[HN Gopher] Synchronization Is Bad for Scale
___________________________________________________________________
Synchronization Is Bad for Scale
Author : thunderbong
Score : 54 points
Date : 2024-07-07 17:03 UTC (5 hours ago)
(HTM) web link (wippler.dev)
(TXT) w3m dump (wippler.dev)
| kccqzy wrote:
| The author abandoned the distributed lock service he/she is
| writing, and it might benefit to read the original Google paper
| on their distributed lock service Chubby to understand why it is
| so enduring at Google:
| https://static.googleusercontent.com/media/research.google.c...
|
| > I abandoned the project after it very quickly become apparent
| that despite having written the service in this super fast, brand
| new language called golang, the service just wasn't fast enough
| to handle the scale we threw at it.
|
| This makes me think the author wishes to use the distributed lock
| service for some purpose that's not well served by distributed
| locks. It's not that distributed locks are bad, it's just that
| the author seems to have a particular use case already in mind
| that's poorly suited to a distributed lock service.
| mgaunard wrote:
| The mistake was using golang apparently.
|
| If you need high-performance and fine control of
| synchronization, just use a low-level systems programming
| language.
| Animats wrote:
| You can get into that type of lock congestion trouble in any
| language. It's an algorithm problem, not a language problem.
|
| I discovered last year that Wine has terrible internal lock
| problems inside its user-side storage allocator. That's in C.

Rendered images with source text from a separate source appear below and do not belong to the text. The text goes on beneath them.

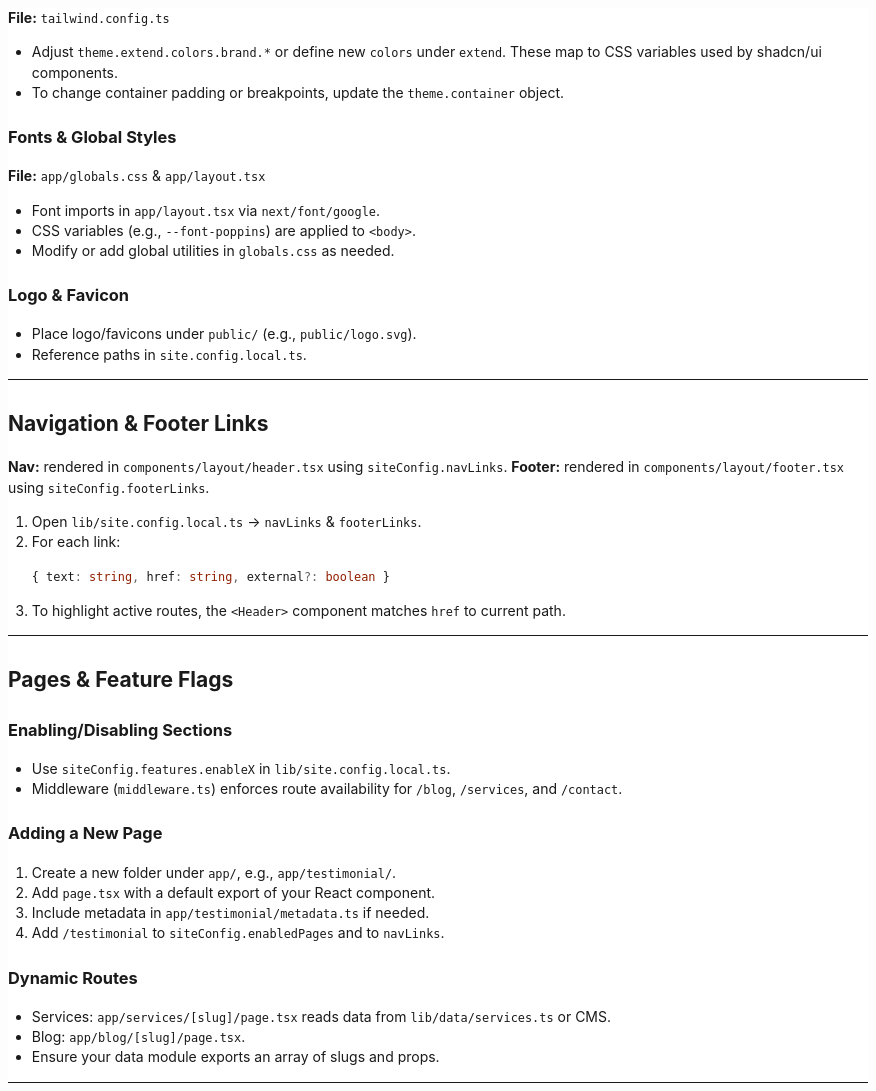 **File:** `tailwind.config.ts`

- Adjust `theme.extend.colors.brand.*` or define new `colors` under `extend`. These map to CSS variables used by shadcn/ui components.
- To change container padding or breakpoints, update the `theme.container` object.

### Fonts & Global Styles

**File:** `app/globals.css` & `app/layout.tsx`

- Font imports in `app/layout.tsx` via `next/font/google`.
- CSS variables (e.g., `--font-poppins`) are applied to `<body>`.
- Modify or add global utilities in `globals.css` as needed.

### Logo & Favicon

- Place logo/favicons under `public/` (e.g., `public/logo.svg`).
- Reference paths in `site.config.local.ts`.

---

## Navigation & Footer Links

**Nav:** rendered in `components/layout/header.tsx` using `siteConfig.navLinks`.
**Footer:** rendered in `components/layout/footer.tsx` using `siteConfig.footerLinks`.

1. Open `lib/site.config.local.ts` → `navLinks` & `footerLinks`.
2. For each link:
   ```ts
   { text: string, href: string, external?: boolean }
   ```
3. To highlight active routes, the `<Header>` component matches `href` to current path.

---

## Pages & Feature Flags

### Enabling/Disabling Sections

- Use `siteConfig.features.enableX` in `lib/site.config.local.ts`.
- Middleware (`middleware.ts`) enforces route availability for `/blog`, `/services`, and `/contact`.

### Adding a New Page

1. Create a new folder under `app/`, e.g., `app/testimonial/`.
2. Add `page.tsx` with a default export of your React component.
3. Include metadata in `app/testimonial/metadata.ts` if needed.
4. Add `/testimonial` to `siteConfig.enabledPages` and to `navLinks`.

### Dynamic Routes

- Services: `app/services/[slug]/page.tsx` reads data from `lib/data/services.ts` or CMS.
- Blog: `app/blog/[slug]/page.tsx`.
- Ensure your data module exports an array of slugs and props.

---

| If you have enough threads calling "realloc", the allocator
| goes into futex congestion collapse and performance drops by
| two orders of magnitude. My graphics program went from 60 FPS
| to 0.5 FPS. They optimized too hard for the no-congestion
| case.
|
| This is a Wine-only problem; Microsoft's own code doesn't
| have this problem.
|
| I've had lock congestion problems in Rust. Sometimes you need
| a fair mutex, or something gets frozen out. Both fair and
| non-fair mutexes are available; see the "parking_lot" crate.
|
| There's a place inside WGPU that has a lock congestion
| problem in one of three locks, and I'm going to have to add
| more profiling to someone else's code to find that. I can see
| the problem with Tracy, but need to add more profiling scopes
| to narrow it down.
|
| But that is high-performance graphics stuff, where
| microseconds count. Sending spam (OK, bulk marketing emails)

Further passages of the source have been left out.